The 46th Virginia Infantry Regiment was an infantry regiment raised in Virginia for service in the Confederate States Army during the American Civil War. It fought mostly in Virginia and the Carolinas.

46th Infantry Regiment (also called 1st or 2nd Regiment, Wise Legion) was organized in August, 1861.

It was soon ordered to North Carolina and placed in a brigade commanded by former governor Henry A. Wise.
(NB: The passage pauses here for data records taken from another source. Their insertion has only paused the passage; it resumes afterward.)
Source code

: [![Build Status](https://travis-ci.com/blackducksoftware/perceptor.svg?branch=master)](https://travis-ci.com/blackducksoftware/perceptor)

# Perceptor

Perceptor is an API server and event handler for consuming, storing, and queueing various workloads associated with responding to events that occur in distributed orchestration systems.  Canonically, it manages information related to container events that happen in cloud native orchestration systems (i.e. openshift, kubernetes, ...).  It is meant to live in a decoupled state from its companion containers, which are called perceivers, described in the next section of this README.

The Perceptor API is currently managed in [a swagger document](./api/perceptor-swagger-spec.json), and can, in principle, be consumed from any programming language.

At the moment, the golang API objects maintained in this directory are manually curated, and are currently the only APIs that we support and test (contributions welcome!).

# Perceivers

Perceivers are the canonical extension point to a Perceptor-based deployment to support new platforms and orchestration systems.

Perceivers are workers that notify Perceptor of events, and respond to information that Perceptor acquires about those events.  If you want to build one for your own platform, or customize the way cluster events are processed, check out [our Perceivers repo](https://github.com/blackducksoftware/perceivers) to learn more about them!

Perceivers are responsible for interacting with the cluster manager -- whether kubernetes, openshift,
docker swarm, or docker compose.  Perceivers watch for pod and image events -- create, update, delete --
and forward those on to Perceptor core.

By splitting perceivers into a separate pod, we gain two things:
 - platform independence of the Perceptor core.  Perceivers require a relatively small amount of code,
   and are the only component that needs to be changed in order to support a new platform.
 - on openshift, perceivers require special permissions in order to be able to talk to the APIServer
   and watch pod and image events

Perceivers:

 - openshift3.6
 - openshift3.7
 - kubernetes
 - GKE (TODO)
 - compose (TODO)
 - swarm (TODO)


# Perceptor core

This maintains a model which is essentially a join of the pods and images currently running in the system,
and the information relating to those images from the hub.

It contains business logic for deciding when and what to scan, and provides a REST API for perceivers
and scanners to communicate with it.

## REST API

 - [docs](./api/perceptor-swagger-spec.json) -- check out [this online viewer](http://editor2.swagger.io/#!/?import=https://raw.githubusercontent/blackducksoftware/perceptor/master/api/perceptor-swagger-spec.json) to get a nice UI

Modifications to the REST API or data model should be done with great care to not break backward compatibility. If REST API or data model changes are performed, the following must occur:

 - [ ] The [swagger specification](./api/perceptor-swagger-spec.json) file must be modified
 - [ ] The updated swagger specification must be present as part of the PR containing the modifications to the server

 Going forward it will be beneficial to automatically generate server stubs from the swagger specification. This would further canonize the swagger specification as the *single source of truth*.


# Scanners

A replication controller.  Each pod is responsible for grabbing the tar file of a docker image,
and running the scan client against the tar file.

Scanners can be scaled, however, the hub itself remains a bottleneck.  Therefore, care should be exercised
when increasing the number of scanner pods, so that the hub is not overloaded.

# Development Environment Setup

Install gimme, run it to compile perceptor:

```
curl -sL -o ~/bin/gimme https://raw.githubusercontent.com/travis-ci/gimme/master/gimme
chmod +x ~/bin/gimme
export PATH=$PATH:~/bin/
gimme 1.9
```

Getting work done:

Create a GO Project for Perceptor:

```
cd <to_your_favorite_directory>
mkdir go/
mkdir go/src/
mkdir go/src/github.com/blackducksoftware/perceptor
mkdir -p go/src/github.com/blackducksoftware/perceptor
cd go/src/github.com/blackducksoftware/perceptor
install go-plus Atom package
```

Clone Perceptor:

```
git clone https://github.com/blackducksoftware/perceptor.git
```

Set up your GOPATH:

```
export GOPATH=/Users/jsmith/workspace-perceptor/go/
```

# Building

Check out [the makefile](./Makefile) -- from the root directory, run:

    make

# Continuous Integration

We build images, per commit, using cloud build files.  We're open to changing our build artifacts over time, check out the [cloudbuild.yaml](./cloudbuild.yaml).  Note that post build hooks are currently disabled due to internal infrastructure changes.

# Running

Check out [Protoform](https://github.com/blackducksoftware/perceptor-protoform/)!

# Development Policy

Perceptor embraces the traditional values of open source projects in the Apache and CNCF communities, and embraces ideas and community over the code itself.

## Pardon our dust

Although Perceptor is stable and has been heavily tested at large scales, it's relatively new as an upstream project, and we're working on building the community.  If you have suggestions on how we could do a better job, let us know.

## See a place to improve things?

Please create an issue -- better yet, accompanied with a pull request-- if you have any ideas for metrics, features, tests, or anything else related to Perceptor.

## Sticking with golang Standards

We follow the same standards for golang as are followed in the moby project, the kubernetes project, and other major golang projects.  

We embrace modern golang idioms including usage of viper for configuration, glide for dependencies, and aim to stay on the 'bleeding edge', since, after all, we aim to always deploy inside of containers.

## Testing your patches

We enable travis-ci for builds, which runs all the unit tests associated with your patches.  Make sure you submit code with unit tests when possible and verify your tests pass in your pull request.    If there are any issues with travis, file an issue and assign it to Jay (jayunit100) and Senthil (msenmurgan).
After Wise fell severely ill with pleurisy (and was confined to bed for a week), Federal forces captured Roanoke Island. Although only 23 Confederates died in the 2-day battle before Wise's second in command surrendered, those dead included Wise's eldest son Capt. Obediah Jennings Wise (editor of the Richmond Enquirer before the war and whose funeral at St. James Church in Richmond would be the capitol's most elaborate before that of Stonewall Jackson the following year) and Roberts Coles (son of former Illinois Territorial Governor and abolitionist Edward Coles).

Following a prisoner exchange, as well as additional soldiers being added to replace those who failed to re-enlist and those lost through disease and to a lesser extent, battle casualties, the unit reassembled in Virginia, saw some action in the Seven Days' Battles in June 1862. This unit contained 401 effectives during the Seven Days' Battles. Afterward, it remained in Virginia and mainly dealt with false alarms about Union troop movements on the James River, then for the next 16 months, remained stuck on the Peninsula as a counterforce to the Union presence at Norfolk and Fortress Monroe. Then, the 46th Virginia was reassigned to the Department of South Carolina, Georgia, and Florida. It defended besieged Charleston, before returning to Virginia during the spring of 1864. It then endured the hardships of the lengthy Petersburg trenches north of the James River and helped set the Confederate capitol afire per orders as the CSA army evacuated. During the final Appomattox Campaign, many officers and men were captured during the Battle at Sailor's Creek. Fifteen officers and 116 men surrendered on April 9, 1865, at Appomattox.

The field officers were Colonels J. Lucius Davis, Richard T. W. Duke, Randolph Harrison, and John H. Richardson; Lieutenant Colonel Peyton Wise; and Majors Hugh W. Fry Jr. and James C. Hill.